PROVIDED INFORMATION:
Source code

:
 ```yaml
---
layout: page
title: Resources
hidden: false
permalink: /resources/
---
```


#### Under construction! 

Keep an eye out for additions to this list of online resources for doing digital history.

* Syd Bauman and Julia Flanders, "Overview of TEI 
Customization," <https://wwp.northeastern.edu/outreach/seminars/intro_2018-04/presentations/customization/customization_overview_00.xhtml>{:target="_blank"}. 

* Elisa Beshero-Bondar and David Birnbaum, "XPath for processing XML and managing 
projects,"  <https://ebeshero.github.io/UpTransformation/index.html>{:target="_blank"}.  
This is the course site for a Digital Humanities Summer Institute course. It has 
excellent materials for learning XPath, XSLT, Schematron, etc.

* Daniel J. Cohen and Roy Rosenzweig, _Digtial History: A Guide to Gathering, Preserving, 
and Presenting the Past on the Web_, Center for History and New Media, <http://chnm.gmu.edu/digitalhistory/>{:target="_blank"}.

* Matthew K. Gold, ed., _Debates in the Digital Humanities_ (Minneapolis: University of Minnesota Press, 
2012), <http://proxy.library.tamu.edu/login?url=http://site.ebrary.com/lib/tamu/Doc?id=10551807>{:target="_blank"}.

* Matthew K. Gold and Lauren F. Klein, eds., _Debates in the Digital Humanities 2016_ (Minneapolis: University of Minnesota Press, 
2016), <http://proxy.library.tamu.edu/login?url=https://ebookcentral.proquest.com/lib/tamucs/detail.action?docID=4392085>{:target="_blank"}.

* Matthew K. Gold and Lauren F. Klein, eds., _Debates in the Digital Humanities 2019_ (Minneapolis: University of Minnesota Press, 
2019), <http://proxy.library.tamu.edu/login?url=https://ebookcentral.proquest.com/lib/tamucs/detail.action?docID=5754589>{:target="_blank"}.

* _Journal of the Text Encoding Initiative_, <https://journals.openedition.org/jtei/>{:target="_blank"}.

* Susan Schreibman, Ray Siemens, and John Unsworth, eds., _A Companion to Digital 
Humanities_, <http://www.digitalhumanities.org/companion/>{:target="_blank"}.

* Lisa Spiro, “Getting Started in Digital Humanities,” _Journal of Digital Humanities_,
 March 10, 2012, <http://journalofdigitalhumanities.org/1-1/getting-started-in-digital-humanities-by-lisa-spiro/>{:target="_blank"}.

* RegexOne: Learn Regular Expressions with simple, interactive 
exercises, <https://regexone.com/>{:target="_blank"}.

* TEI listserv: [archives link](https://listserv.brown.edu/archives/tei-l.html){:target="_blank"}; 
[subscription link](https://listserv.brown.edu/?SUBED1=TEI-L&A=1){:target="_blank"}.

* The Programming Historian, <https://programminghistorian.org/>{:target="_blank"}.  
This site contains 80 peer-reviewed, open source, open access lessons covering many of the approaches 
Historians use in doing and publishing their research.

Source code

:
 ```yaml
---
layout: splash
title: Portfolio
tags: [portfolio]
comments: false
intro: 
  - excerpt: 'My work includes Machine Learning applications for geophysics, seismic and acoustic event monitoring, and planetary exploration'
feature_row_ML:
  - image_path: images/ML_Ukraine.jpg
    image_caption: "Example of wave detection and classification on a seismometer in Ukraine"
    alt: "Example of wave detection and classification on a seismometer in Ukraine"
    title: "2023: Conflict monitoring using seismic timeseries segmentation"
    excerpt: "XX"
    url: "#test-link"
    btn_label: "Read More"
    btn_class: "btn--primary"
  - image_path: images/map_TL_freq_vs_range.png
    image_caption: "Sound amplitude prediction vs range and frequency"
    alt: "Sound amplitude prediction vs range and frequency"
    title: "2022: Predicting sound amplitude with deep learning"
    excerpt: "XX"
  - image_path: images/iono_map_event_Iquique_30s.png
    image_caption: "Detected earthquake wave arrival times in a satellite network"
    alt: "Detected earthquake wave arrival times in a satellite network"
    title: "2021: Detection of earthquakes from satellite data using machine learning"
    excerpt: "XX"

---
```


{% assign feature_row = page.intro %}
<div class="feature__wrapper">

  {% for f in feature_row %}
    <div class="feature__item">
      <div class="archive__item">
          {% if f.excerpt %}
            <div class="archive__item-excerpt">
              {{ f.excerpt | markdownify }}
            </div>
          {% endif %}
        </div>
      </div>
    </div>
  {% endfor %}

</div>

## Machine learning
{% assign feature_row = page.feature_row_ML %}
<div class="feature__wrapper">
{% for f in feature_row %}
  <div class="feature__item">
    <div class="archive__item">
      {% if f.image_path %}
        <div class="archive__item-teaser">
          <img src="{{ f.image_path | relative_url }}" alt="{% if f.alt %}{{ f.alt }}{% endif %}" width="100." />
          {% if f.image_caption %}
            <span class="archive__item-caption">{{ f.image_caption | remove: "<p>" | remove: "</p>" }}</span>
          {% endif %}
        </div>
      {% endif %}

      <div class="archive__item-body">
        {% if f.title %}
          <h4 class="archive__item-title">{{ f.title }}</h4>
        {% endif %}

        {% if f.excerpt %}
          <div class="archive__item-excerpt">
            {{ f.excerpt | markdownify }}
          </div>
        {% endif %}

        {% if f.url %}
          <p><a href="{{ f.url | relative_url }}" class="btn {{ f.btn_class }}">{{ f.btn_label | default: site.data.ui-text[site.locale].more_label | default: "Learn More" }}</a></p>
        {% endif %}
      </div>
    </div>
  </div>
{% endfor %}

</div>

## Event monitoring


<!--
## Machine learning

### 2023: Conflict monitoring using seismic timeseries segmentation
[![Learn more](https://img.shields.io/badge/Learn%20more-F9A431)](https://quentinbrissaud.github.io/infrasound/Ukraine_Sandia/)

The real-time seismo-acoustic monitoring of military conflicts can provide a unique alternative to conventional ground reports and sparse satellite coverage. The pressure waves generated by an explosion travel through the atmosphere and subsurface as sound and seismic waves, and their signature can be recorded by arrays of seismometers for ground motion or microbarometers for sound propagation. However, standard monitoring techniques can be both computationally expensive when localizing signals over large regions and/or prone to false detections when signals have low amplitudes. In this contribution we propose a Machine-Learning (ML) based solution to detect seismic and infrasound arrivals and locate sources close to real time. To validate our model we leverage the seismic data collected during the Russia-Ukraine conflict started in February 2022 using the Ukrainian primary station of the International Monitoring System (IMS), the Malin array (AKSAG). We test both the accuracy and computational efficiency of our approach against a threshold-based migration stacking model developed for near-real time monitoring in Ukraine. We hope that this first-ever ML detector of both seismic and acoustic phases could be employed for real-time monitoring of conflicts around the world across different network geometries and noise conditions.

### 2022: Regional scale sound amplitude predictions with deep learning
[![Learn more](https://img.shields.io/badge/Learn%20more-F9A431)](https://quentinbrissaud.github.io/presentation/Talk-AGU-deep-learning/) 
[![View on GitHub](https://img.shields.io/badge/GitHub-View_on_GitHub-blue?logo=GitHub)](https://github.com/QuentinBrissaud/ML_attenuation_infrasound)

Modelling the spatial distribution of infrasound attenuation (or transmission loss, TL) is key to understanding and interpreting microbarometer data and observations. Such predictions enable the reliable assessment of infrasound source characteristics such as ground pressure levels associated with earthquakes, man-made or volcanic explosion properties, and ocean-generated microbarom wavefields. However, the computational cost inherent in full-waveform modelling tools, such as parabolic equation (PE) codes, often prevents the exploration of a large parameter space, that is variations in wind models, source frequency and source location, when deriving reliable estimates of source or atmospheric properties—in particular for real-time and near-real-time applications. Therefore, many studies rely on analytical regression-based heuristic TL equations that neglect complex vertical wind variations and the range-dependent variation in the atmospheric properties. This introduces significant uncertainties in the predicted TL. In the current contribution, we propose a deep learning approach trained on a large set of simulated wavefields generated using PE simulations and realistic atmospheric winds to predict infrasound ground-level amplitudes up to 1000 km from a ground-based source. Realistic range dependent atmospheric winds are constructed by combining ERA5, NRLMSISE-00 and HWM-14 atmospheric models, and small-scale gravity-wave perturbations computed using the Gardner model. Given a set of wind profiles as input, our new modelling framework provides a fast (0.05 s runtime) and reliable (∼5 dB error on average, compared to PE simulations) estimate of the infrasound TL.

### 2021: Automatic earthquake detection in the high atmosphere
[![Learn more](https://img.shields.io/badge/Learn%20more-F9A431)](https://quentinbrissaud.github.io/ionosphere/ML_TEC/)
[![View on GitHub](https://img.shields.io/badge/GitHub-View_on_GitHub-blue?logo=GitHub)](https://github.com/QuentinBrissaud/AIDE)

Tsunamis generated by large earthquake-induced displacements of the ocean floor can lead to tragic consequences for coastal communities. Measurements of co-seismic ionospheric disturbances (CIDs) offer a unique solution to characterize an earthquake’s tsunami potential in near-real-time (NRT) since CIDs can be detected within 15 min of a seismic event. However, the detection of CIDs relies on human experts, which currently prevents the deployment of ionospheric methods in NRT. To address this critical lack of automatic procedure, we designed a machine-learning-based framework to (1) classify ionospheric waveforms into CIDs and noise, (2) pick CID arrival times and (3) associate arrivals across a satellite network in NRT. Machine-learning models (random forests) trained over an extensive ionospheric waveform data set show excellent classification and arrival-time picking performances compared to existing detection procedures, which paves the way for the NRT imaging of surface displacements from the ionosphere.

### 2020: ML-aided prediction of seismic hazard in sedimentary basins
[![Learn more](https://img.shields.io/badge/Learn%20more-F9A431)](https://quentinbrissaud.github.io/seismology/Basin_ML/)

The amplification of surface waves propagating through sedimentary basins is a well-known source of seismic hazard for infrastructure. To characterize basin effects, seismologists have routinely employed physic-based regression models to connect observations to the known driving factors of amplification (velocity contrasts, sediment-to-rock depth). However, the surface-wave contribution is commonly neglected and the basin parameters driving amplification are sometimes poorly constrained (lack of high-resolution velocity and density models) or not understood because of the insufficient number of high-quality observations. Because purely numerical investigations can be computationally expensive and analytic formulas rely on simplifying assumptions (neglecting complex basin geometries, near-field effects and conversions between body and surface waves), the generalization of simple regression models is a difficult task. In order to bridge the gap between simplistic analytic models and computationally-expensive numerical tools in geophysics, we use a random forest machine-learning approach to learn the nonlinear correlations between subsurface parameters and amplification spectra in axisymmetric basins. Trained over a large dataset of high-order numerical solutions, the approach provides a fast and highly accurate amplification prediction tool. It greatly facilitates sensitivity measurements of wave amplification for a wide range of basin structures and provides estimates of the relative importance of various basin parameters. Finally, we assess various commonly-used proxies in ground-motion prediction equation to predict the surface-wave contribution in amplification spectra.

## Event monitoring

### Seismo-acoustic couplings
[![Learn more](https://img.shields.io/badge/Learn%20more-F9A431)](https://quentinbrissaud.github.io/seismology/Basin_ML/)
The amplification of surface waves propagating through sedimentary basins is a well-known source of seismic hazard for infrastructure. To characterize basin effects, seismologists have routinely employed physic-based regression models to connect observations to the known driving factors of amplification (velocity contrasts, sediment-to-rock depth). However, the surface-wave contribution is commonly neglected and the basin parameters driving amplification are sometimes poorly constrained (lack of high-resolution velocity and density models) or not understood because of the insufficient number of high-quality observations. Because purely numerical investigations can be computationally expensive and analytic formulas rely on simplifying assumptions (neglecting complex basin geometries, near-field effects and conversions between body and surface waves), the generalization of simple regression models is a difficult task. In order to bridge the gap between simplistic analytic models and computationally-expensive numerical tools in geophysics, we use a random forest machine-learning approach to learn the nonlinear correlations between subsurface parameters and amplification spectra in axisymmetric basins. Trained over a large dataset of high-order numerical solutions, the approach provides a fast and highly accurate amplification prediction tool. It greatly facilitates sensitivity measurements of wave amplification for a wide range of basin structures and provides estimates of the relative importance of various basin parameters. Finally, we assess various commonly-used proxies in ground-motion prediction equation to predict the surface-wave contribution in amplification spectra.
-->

TASK TO CARRY OUT: Total the lines of the data that include the word "excellent", and give that total as the sole response.

RESPONSE FOR THIS EXERCISE: 2